The microbial world presents one of the largest challenges to modern medicine in the 21st century in the form of novel, untreatable pathogens. Bacteriophages, the viruses that infect bacteria, are a major driver of this challenge. In particular, bacteriophages mediate the exchange of novel genetic materials (a process known as horizontal gene transfer, or HGT) between bacteria, transforming otherwise benign bacteria into human pathogens and driving the rapid emergence of pathogens resistant to existing treatments. Accordingly, there is a critical need to elucidate when, where, and how phage-mediated HGT occurs. One critical aspect of phage-mediated HGT is lysogenization, the process by which phage DNA is integrated into the host bacterium's genome. Which bacterial cells are capable of being lysogenized and how the process of lysogenization is coupled to the physiology of the host bacterial cell are key questions in phage biology that remain unanswered.

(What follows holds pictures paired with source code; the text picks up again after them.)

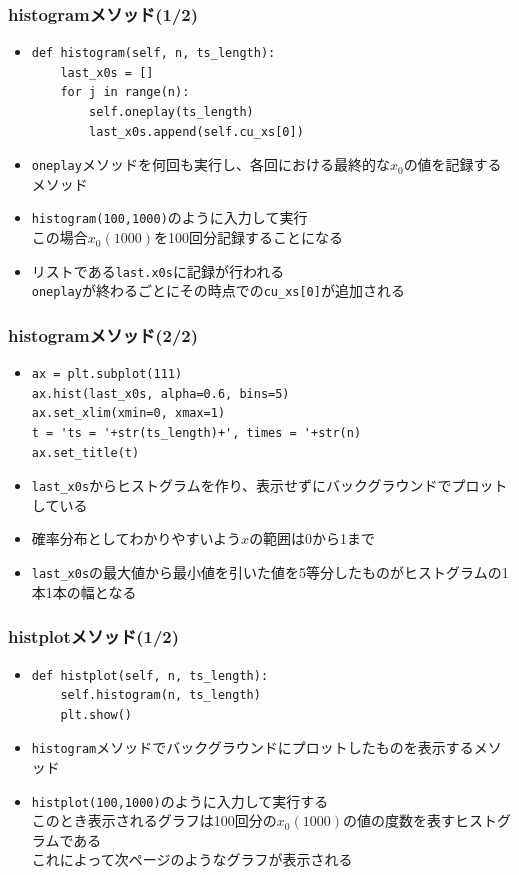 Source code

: \documentclass[dvipdfmx,fleqn,handout]{beamer}
\begin{document}
\begin{frame}[fragile]%
\frametitle{histogramメソッド(1/2)}
\begin{itemize}\setlength{\parskip}{0.5em}
\item
\footnotesize
\begin{verbatim}
def histogram(self, n, ts_length):
    last_x0s = []
    for j in range(n):
        self.oneplay(ts_length)
        last_x0s.append(self.cu_xs[0])
\end{verbatim}\pause
\normalsize
\item
\verb|oneplay|メソッドを何回も実行し、各回における最終的な$x_0$の値を記録するメソッド
\pause
\item
\verb|histogram(100,1000)|のように入力して実行\pause\\
この場合$x_0(1000)$を100回分記録することになる
\pause
\item
リストである\verb|last.x0s|に記録が行われる\pause\\
\verb|oneplay|が終わるごとにその時点での\verb|cu_xs[0]|が追加される
\end{itemize}
\end{frame}


\begin{frame}[fragile]%
\frametitle{histogramメソッド(2/2)}
\begin{itemize}\setlength{\parskip}{0.5em}
\item
\footnotesize
\begin{verbatim}
ax = plt.subplot(111)
ax.hist(last_x0s, alpha=0.6, bins=5)
ax.set_xlim(xmin=0, xmax=1)
t = 'ts = '+str(ts_length)+', times = '+str(n)
ax.set_title(t)
\end{verbatim}\pause
\normalsize
\pause
\item
\verb|last_x0s|からヒストグラムを作り、表示せずにバックグラウンドでプロットしている
\pause
\item
確率分布としてわかりやすいよう$x$の範囲は0から1まで
\item
\verb|last_x0s|の最大値から最小値を引いた値を5等分したものがヒストグラムの1本1本の幅となる
\end{itemize}
\end{frame}


\begin{frame}[fragile]%
\frametitle{histplotメソッド(1/2)}
\begin{itemize}\setlength{\parskip}{0.5em}
\item
\footnotesize
\begin{verbatim}
def histplot(self, n, ts_length):
    self.histogram(n, ts_length)
    plt.show()
\end{verbatim}
\normalsize
\pause
\item
\verb|histogram|メソッドでバックグラウンドにプロットしたものを表示するメソッド
\item
\verb|histplot(100,1000)|のように入力して実行する\pause\\
このとき表示されるグラフは100回分の$x_0(1000)$の値の度数を表すヒストグラムである
\pause
\\
これによって次ページのようなグラフが表示される
\end{itemize}
\end{frame}
\end{document}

Recent technological advances in computer vision and single-cell imaging along with our lab's existing expertise in bacterial physiology enable us to interrogate this model system with unprecedented precision and find concrete answers to these long standing questions. We therefore propose to study these questions using E. coli and phage lambda as our initial model system. Our guiding hypothesis is that the physiology of the host bacterial cells plays a critical role in the occurrence of lysogeny. Interrogating this problem of bacteria-phage interactions requires a systems level view of bacterial physiology and detailed dynamic measurements of lysogeny development. The goal of this proposal is to develop a system capable of measuring the activities of viral transcription factors, host proteins, and infection outcomes simultaneously in single cells. The analysis and interpretation of these data will lead to the discovery of novel host-virus interactions underlying lysogenic development and ultimately identify molecular targets that can be exploited to suppress phage-mediated horizontal gene transfer.
Bacteriophages mediate horizontal gene transfer (HGT), the exchange of novel genetic materials between bacteria, transforming otherwise benign bacteria into human pathogens and driving the rapid emergence of pathogens resistant to existing treatments. Accordingly, there is a critical need to elucidate when, where, and how phage-mediated HGT occurs. Our proposal focuses on using novel technologies to answer these questions for bacteriophage lambda and its host, E. coli.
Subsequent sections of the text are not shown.